Lock ‘Em Up: Ezubao Fraudsters Sent to Prison for Largest P2P Lending Scam Ever

Ezubao executives are looking at doing some hard time following the conclusion of proceedings at Beijing No. 1 Intermediate Peoples Court.

Ezubao maintains the ignominious record of the largest peer to peer lending fraud ever. The Ponzi scheme has been estimated at pilfering over $7.7 billion from unsuspecting Chinese investors. A report stated that Ezubao, and the associated platform Sesame Financial, raised enormous sums of money without a banking license from June 2014 to December 2015. Police subsequently seized cash and other assets but it has not been reported exactly how much of the ill-received funds were retrieved.

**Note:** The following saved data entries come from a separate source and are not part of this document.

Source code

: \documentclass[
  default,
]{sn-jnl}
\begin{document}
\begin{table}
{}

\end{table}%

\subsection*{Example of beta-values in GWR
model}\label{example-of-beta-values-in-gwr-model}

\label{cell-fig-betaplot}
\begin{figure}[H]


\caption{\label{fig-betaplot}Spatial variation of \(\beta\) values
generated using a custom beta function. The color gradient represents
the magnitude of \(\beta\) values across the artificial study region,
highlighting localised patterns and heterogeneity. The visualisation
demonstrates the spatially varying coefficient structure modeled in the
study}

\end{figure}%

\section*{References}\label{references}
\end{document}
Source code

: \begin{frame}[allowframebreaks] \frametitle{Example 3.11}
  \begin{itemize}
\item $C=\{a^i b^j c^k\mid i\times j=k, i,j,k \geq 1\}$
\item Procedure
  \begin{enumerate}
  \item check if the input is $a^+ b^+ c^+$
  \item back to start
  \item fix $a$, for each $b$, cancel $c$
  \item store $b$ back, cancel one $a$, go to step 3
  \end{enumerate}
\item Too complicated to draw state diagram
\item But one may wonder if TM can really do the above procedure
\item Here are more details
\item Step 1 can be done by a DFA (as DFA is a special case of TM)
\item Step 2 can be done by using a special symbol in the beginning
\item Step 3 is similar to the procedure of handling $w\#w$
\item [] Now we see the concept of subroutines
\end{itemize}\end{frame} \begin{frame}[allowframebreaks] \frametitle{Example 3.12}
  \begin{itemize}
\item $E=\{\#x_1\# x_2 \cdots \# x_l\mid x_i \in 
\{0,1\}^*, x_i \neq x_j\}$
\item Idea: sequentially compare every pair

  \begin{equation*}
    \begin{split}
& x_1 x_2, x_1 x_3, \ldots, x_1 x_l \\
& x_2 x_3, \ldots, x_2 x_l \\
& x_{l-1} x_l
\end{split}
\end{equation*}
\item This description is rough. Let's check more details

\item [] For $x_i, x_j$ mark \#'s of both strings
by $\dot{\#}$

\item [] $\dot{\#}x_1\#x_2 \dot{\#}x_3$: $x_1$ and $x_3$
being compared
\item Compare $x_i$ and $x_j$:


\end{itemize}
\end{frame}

The Chinese P2P lender was launched in 2014, but was shuttered by authorities in early 2016 as employees were questioned and managers were arrested by police.  One group stated at that time;

“It’s a fake P2P platform. It’s raising funds offline from elderly people and then pretending to invest the money on behalf of those clients. It might also be using new funds to pay the interest on older contracts — a classic Ponzi scheme.”

It was estimated that 95% of all the listed projects on the platform were fake. Meanwhile, Ezubao executives lived a lavish lifestyle raking in a reported Yuan 1 Million salary – each month.

Now, according to a report in ChinaNews,26 executives of Ezubao received jail terms ranging from 3 years to life imprisonment. Platform operators, Yucheng Global and Anhui Yucheng, received penalties of Yuan 1.8 billion yuan and 100 million yuan, respectively.

Chairman Ding Ning and his brother who was also affiliated with the online lender bot received life imprisonment. They were also assessed fines but it was not clear if either would be able to pay the assessments. Some of the other defendents were convicted of other crimes like illegal possession of guns and smuggling.

The fraud was estimated to have impacted over 900,000 investors who were lured to invest by audacious claims of investment returns.

Since the fraud was exposed Chinese officials has cracked down on unscrupulous online lenders.